Task goal
Each line below with the string "resitem" should be copied.

Collected data:

——————————

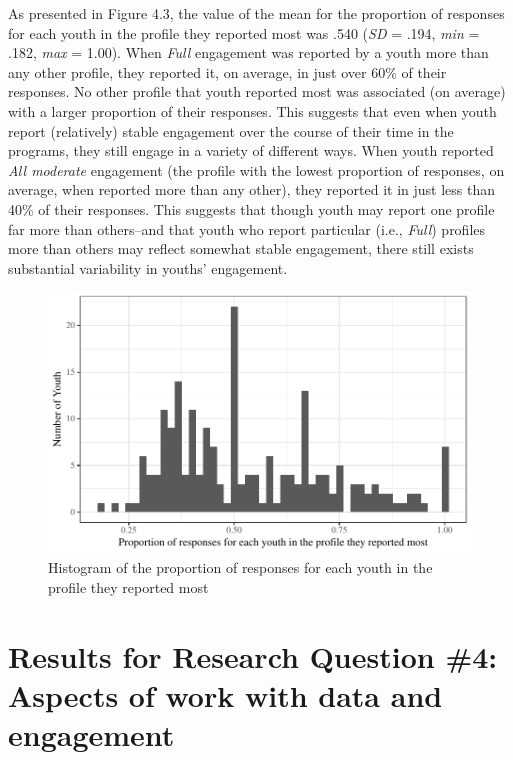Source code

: \documentclass[]{book}
\theoremstyle{definition}
\theoremstyle{definition}
\theoremstyle{definition}
\theoremstyle{remark}
\begin{document}
As presented in Figure 4.3, the value of the mean for the proportion of
responses for each youth in the profile they reported most was .540
(\emph{SD} = .194, \emph{min} = .182, \emph{max} = 1.00). When
\emph{Full} engagement was reported by a youth more than any other
profile, they reported it, on average, in just over 60\% of their
responses. No other profile that youth reported most was associated (on
average) with a larger proportion of their responses. This suggests that
even when youth report (relatively) stable engagement over the course of
their time in the programs, they still engage in a variety of different
ways. When youth reported \emph{All moderate} engagement (the profile
with the lowest proportion of responses, on average, when reported more
than any other), they reported it in just less than 40\% of their
responses. This suggests that though youth may report one profile far
more than others--and that youth who report particular (i.e.,
\emph{Full}) profiles more than others may reflect somewhat stable
engagement, there still exists substantial variability in youths'
engagement.

\begin{figure}

{\centering \includegraphics[width=0.8\linewidth]{rosenberg-dissertation_files/figure-latex/unnamed-chunk-13-1} 

}

\caption{Histogram of the proportion of responses for each youth in the profile they reported most}\label{fig:unnamed-chunk-13}
\end{figure}

\section{Results for Research Question \#4: Aspects of work with data
and
engagement}\label{results-for-research-question-4-aspects-of-work-with-data-and-engagement}
\end{document}

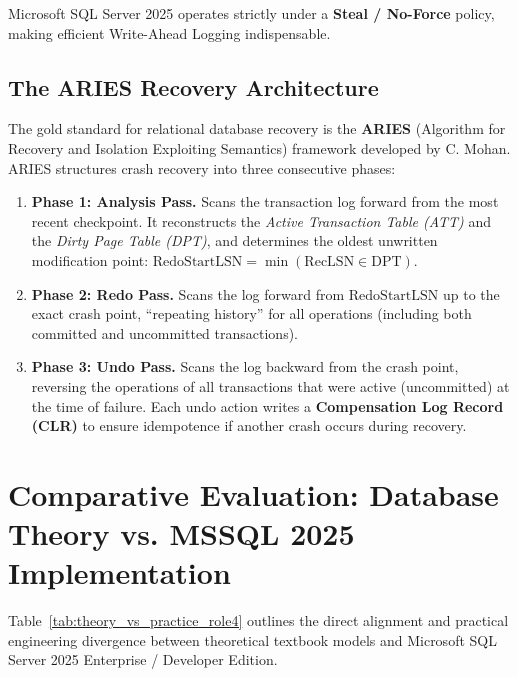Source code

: Microsoft SQL Server 2025 operates strictly under a \textbf{Steal / No-Force} policy, making efficient Write-Ahead Logging indispensable.

\subsection{The ARIES Recovery Architecture}
The gold standard for relational database recovery is the \textbf{ARIES} (Algorithm for Recovery and Isolation Exploiting Semantics) framework developed by C. Mohan. ARIES structures crash recovery into three consecutive phases:
\begin{enumerate}
    \item \textbf{Phase 1: Analysis Pass.} Scans the transaction log forward from the most recent checkpoint. It reconstructs the \textit{Active Transaction Table (ATT)} and the \textit{Dirty Page Table (DPT)}, and determines the oldest unwritten modification point: $\mathrm{RedoStartLSN} = \min(\mathrm{RecLSN} \in \mathrm{DPT})$.
    \item \textbf{Phase 2: Redo Pass.} Scans the log forward from $\mathrm{RedoStartLSN}$ up to the exact crash point, ``repeating history'' for all operations (including both committed and uncommitted transactions).
    \item \textbf{Phase 3: Undo Pass.} Scans the log backward from the crash point, reversing the operations of all transactions that were active (uncommitted) at the time of failure. Each undo action writes a \textbf{Compensation Log Record (CLR)} to ensure idempotence if another crash occurs during recovery.
\end{enumerate}

\section{Comparative Evaluation: Database Theory vs. MSSQL 2025 Implementation}
Table~\ref{tab:theory_vs_practice_role4} outlines the direct alignment and practical engineering divergence between theoretical textbook models and Microsoft SQL Server 2025 Enterprise / Developer Edition.


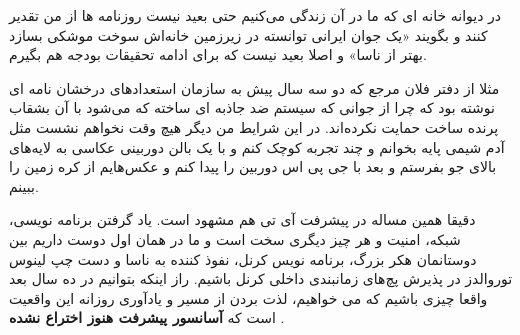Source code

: در دیوانه خانه ای که ما در آن زندگی می‌کنیم حتی بعید نیست روزنامه ها از من تقدیر کنند و بگویند «یک جوان ایرانی توانسته در زیرزمین خانه‌اش سوخت موشکی بسازد بهتر از ناسا» و اصلا بعید نیست که برای ادامه تحقیقات بودجه هم بگیرم.

مثلا از دفتر فلان مرجع که دو سه سال پیش به سازمان استعدادهای درخشان نامه ای نوشته بود که چرا از جوانی که سیستم ضد جاذبه ای ساخته که می‌شود با آن بشقاب پرنده ساخت حمایت نکرده‌اند. در این شرایط من دیگر هیچ وقت نخواهم نشست مثل آدم شیمی پایه بخوانم و چند تجربه کوچک کنم و با یک بالن دوربینی عکاسی به لایه‌های بالای جو بفرستم و بعد با جی پی اس دوربین را پیدا کنم و عکس‌هایم از کره زمین را ببینم.

دقیقا همین مساله در پیشرفت آی تی هم مشهود است. یاد گرفتن برنامه نویسی، شبکه، امنیت و هر چیز دیگری سخت است و ما در همان اول دوست داریم بین دوستانمان هکر بزرگ، برنامه نویس کرنل، نفوذ کننده به ناسا و دست چپ لینوس توروالدز در پذیرش پچ‌های زمانبندی داخلی کرنل باشیم. راز اینکه بتوانیم در ده سال بعد واقعا چیزی باشیم که می خواهیم، لذت بردن از مسیر و یادآوری روزانه این واقعیت است که
\textbf{آسانسور پیشرفت هنوز اختراع نشده}
.

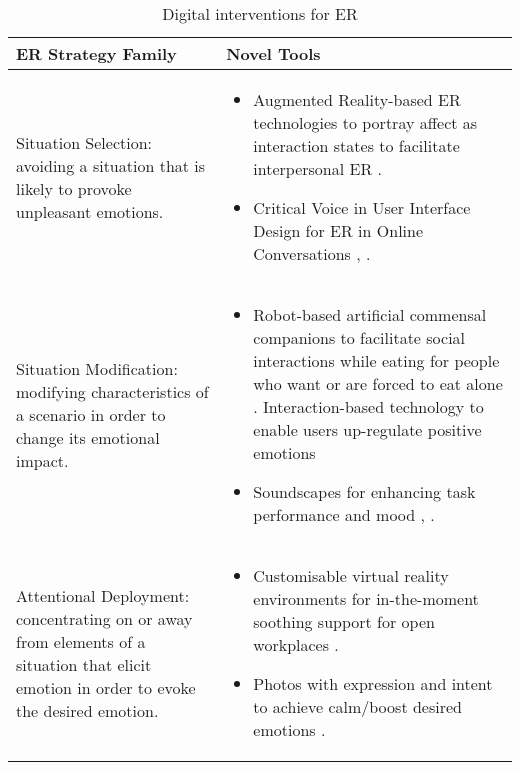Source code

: \begin{table}[]
\centering
\caption{Digital interventions for ER\cite{smith2022digital}}
\label{tab:my-table}
\begin{tabular}{m{6cm}m{10cm}}
\hline
\textbf{ER Strategy Family}                                                                                                             & \textbf{Novel Tools}                                                                                                                                                                                                                                                       \\ \hline
Situation Selection: avoiding a situation that is likely to provoke unpleasant emotions.                                                 & \begin{itemize}
\item Augmented Reality-based ER technologies to portray affect as interaction states to facilitate interpersonal ER \cite{semertzidis2020neo}.
\item Critical Voice in User Interface Design for ER in Online Conversations \cite{kiskola2021applying}, \cite{kou2020emotion}.
\end{itemize}                             \\ \hline
Situation Modification: modifying characteristics of a scenario in order to change its emotional impact.                                 & \begin{itemize}
\item Robot-based artificial commensal companions to facilitate social interactions while eating for people who want or are forced to eat alone \cite{mancini2020room}. Interaction-based technology to enable users up-regulate positive emotions \cite{li2020purpal}
\item Soundscapes for enhancing task performance and mood \cite{newbold2017using}, \cite{yu2018delight}.
\end{itemize}                 \\ \hline
Attentional Deployment: concentrating on or away from elements of a situation that elicit emotion in order to evoke the desired emotion. & \begin{itemize}
\item Customisable virtual reality environments for in-the-moment soothing support for open workplaces \cite{ruvimova2020transport}.
\item Photos with expression and intent to achieve calm/boost desired emotions \cite{chen2016promoting}.

\end{itemize}
\end{tabular}
\end{table}
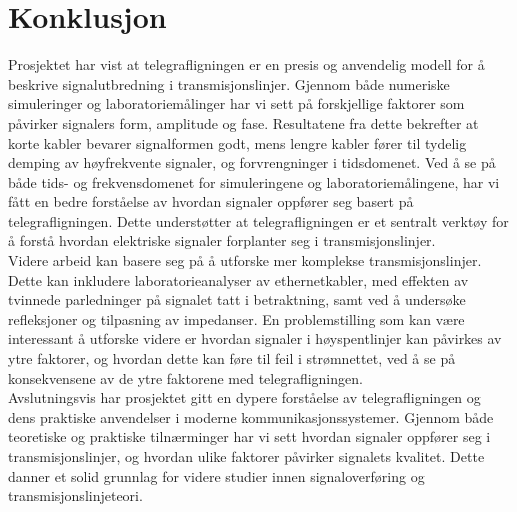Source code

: \section{Konklusjon}
Prosjektet har vist at telegrafligningen er en presis og anvendelig modell for å beskrive signalutbredning i transmisjonslinjer. Gjennom både numeriske simuleringer og laboratoriemålinger har vi sett på forskjellige faktorer som påvirker signalers form, amplitude og fase. Resultatene fra dette bekrefter at korte kabler bevarer signalformen godt, mens lengre kabler fører til tydelig demping av høyfrekvente signaler, og forvrengninger i tidsdomenet. Ved å se på både tids- og frekvensdomenet for simuleringene og laboratoriemålingene, har vi fått en bedre forståelse av hvordan signaler oppfører seg basert på telegrafligningen. Dette understøtter at telegrafligningen er et sentralt verktøy for å forstå hvordan elektriske signaler forplanter seg i transmisjonslinjer.
\\[1em]
Videre arbeid kan basere seg på å utforske mer komplekse transmisjonslinjer. Dette kan inkludere laboratorieanalyser av ethernetkabler, med effekten av tvinnede parledninger på signalet tatt i betraktning, samt ved å undersøke refleksjoner og tilpasning av impedanser. En problemstilling som kan være interessant å utforske videre er hvordan signaler i høyspentlinjer kan påvirkes av ytre faktorer, og hvordan dette kan føre til feil i strømnettet, ved å se på konsekvensene av de ytre faktorene med telegrafligningen.
\\[1em]
Avslutningsvis har prosjektet gitt en dypere forståelse av telegrafligningen og dens praktiske anvendelser i moderne kommunikasjonssystemer. Gjennom både teoretiske og praktiske tilnærminger har vi sett hvordan signaler oppfører seg i transmisjonslinjer, og hvordan ulike faktorer påvirker signalets kvalitet. Dette danner et solid grunnlag for videre studier innen signaloverføring og transmisjonslinjeteori.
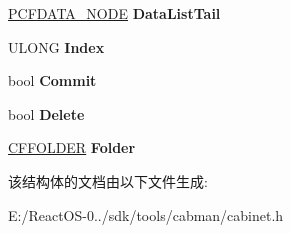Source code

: \begin{DoxyCompactItemize}
\hyperlink{struct___c_f_d_a_t_a___n_o_d_e}{P\+C\+F\+D\+A\+T\+A\+\_\+\+N\+O\+DE} {\bfseries Data\+List\+Tail}
\item 
\mbox{\label{struct___c_f_f_o_l_d_e_r___n_o_d_e_abdbfefdfbc9cdb764c32a63bbae14ad3}} 
U\+L\+O\+NG {\bfseries Index}
\item 
\mbox{\label{struct___c_f_f_o_l_d_e_r___n_o_d_e_a08def76ff4a57b53ca34e2ece2af513f}} 
bool {\bfseries Commit}
\item 
\mbox{\label{struct___c_f_f_o_l_d_e_r___n_o_d_e_ae736b13172c79d61d482054450b75bd3}} 
bool {\bfseries Delete}
\item 
\mbox{\label{struct___c_f_f_o_l_d_e_r___n_o_d_e_abcc083f1c621aa8c9062742f1af9c4ad}} 
\hyperlink{struct_c_f_f_o_l_d_e_r}{C\+F\+F\+O\+L\+D\+ER} {\bfseries Folder}
\end{DoxyCompactItemize}


该结构体的文档由以下文件生成\+:\begin{DoxyCompactItemize}
\item 
E\+:/\+React\+O\+S-\/0../sdk/tools/cabman/cabinet.\+h\end{DoxyCompactItemize}
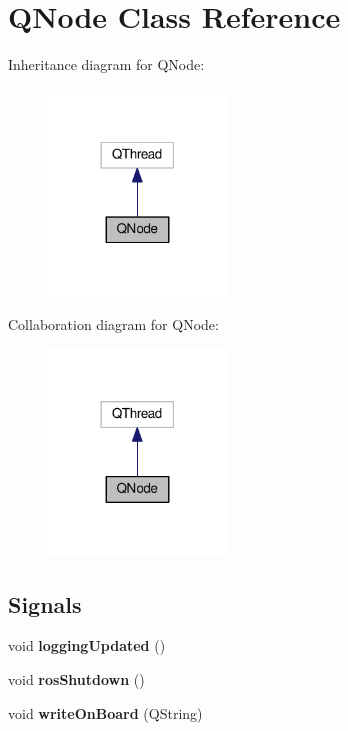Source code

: \hypertarget{class_q_node}{}\section{Q\+Node Class Reference}
\label{class_q_node}


Inheritance diagram for Q\+Node\+:\nopagebreak
\begin{figure}[H]
\begin{center}
\leavevmode
\includegraphics[width=134pt]{class_q_node__inherit__graph}
\end{center}
\end{figure}


Collaboration diagram for Q\+Node\+:
\nopagebreak
\begin{figure}[H]
\begin{center}
\leavevmode
\includegraphics[width=134pt]{class_q_node__coll__graph}
\end{center}
\end{figure}
\subsection*{Signals}
\begin{DoxyCompactItemize}
\item 
void {\bfseries logging\+Updated} ()\hypertarget{class_q_node_abddcd4e0187f6d4513bbee7ba4656827}{}\label{class_q_node_abddcd4e0187f6d4513bbee7ba4656827}

\item 
void {\bfseries ros\+Shutdown} ()\hypertarget{class_q_node_a7888b171c93c5f47334f5d2815adf445}{}\label{class_q_node_a7888b171c93c5f47334f5d2815adf445}

\item 
void {\bfseries write\+On\+Board} (Q\+String)\hypertarget{class_q_node_a80d139522a1333db2c6ea33914c32378}{}\label{class_q_node_a80d139522a1333db2c6ea33914c32378}

\end{DoxyCompactItemize}
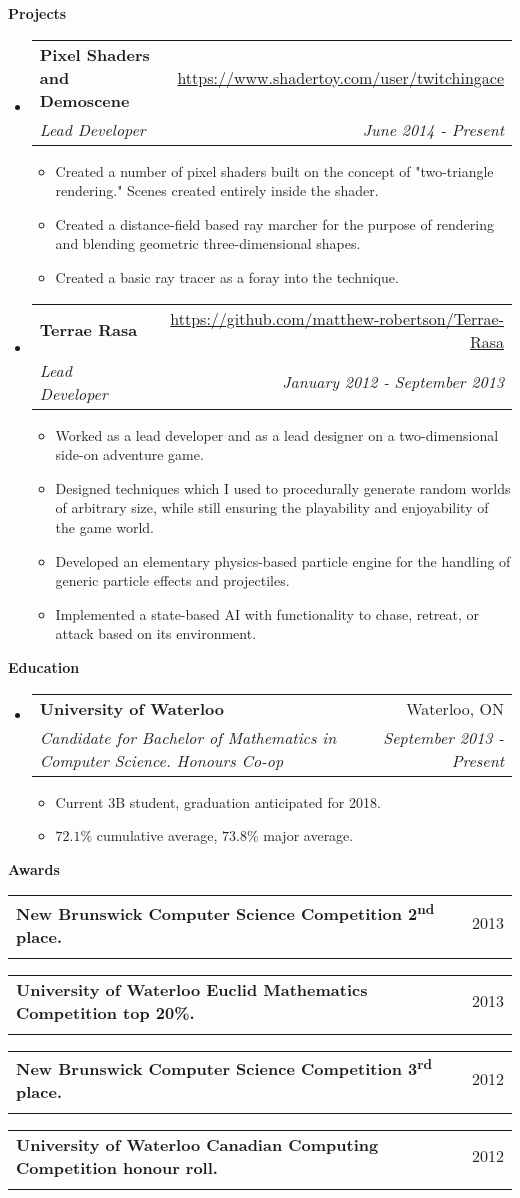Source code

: \documentclass[letterpaper,11pt]{article}
\makeatletter
\newcommand{\resitem}[1]{\item #1 \vspace{-2pt}}
\newcommand{\resheading}[1]{{\large \colorbox{mygrey}{\begin{minipage}{\textwidth}{\textbf{#1 \vphantom{p\^{E}}}}\end{minipage}}}}
\newcommand{\ressubheading}[4]{
\begin{tabular*}{7.0in}{l@{\extracolsep{\fill}}r}
		\textbf{#1} & #2 \\
		\textit{#3} & \textit{#4} \\
\end{tabular*}\vspace{-6pt}}
\makeatother
\begin{document}
\resheading{Projects}
\begin{itemize}
\item
	\ressubheading{Pixel Shaders and Demoscene}{\url{https://www.shadertoy.com/user/twitchingace}}{Lead Developer}{June 2014 - Present}
	\begin{itemize}
		\resitem{Created a number of pixel shaders built on the concept of "two-triangle rendering." Scenes created entirely inside the shader.}
		\resitem{Created a distance-field based ray marcher for the purpose of rendering and blending geometric three-dimensional shapes.}
		\resitem{Created a basic ray tracer as a foray into the technique.}
	\end{itemize}
\newpage
\item
	\ressubheading{Terrae Rasa}{\url{https://github.com/matthew-robertson/Terrae-Rasa}}{Lead Developer}{January 2012 - September 2013}
	\begin{itemize}
		\resitem{Worked as a lead developer and as a lead designer on a two-dimensional side-on adventure game.}
		\resitem{Designed techniques which I used to procedurally generate random worlds of arbitrary size, while still ensuring the playability and enjoyability of the game world.}
		\resitem{Developed an elementary physics-based particle engine for the handling of generic particle effects and projectiles.}
		\resitem{Implemented a state-based AI with functionality to chase, retreat, or attack based on its environment.}
	\end{itemize}
\end{itemize}

\resheading{Education}
\begin{itemize}
\item
	\ressubheading{University of Waterloo}{Waterloo, ON}{Candidate for Bachelor of Mathematics in Computer Science. Honours Co-op}{September 2013 - Present}
	\begin{itemize}
		\resitem{Current 3B student, graduation anticipated for 2018.}
		\resitem{$72.1\%$ cumulative average, $73.8\%$ major average.}	
	\end{itemize}

\end{itemize}

\resheading{Awards}
\begin{description}
\item
	\ressubheading{New Brunswick Computer Science Competition 2\textsuperscript{nd} place.}{2013}{}{}
\item
	\ressubheading{University of Waterloo Euclid Mathematics Competition top 20\%.} {2013} {} {}

\item
\ressubheading{New Brunswick Computer Science Competition 3\textsuperscript{rd} place.}{2012}{}{}
\item
\ressubheading{University of Waterloo Canadian Computing Competition honour roll.}{2012}{}{}
\end{description}
\end{document}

——————————

Solved exercise
\newcommand{\resitem}[1]{\item #1 \vspace{-2pt}}
		\resitem{Created a number of pixel shaders built on the concept of "two-triangle rendering." Scenes created entirely inside the shader.}
		\resitem{Created a distance-field based ray marcher for the purpose of rendering and blending geometric three-dimensional shapes.}
		\resitem{Created a basic ray tracer as a foray into the technique.}
		\resitem{Worked as a lead developer and as a lead designer on a two-dimensional side-on adventure game.}
		\resitem{Designed techniques which I used to procedurally generate random worlds of arbitrary size, while still ensuring the playability and enjoyability of the game world.}
		\resitem{Developed an elementary physics-based particle engine for the handling of generic particle effects and projectiles.}
		\resitem{Implemented a state-based AI with functionality to chase, retreat, or attack based on its environment.}
		\resitem{Current 3B student, graduation anticipated for 2018.}
		\resitem{$72.1\%$ cumulative average, $73.8\%$ major average.}	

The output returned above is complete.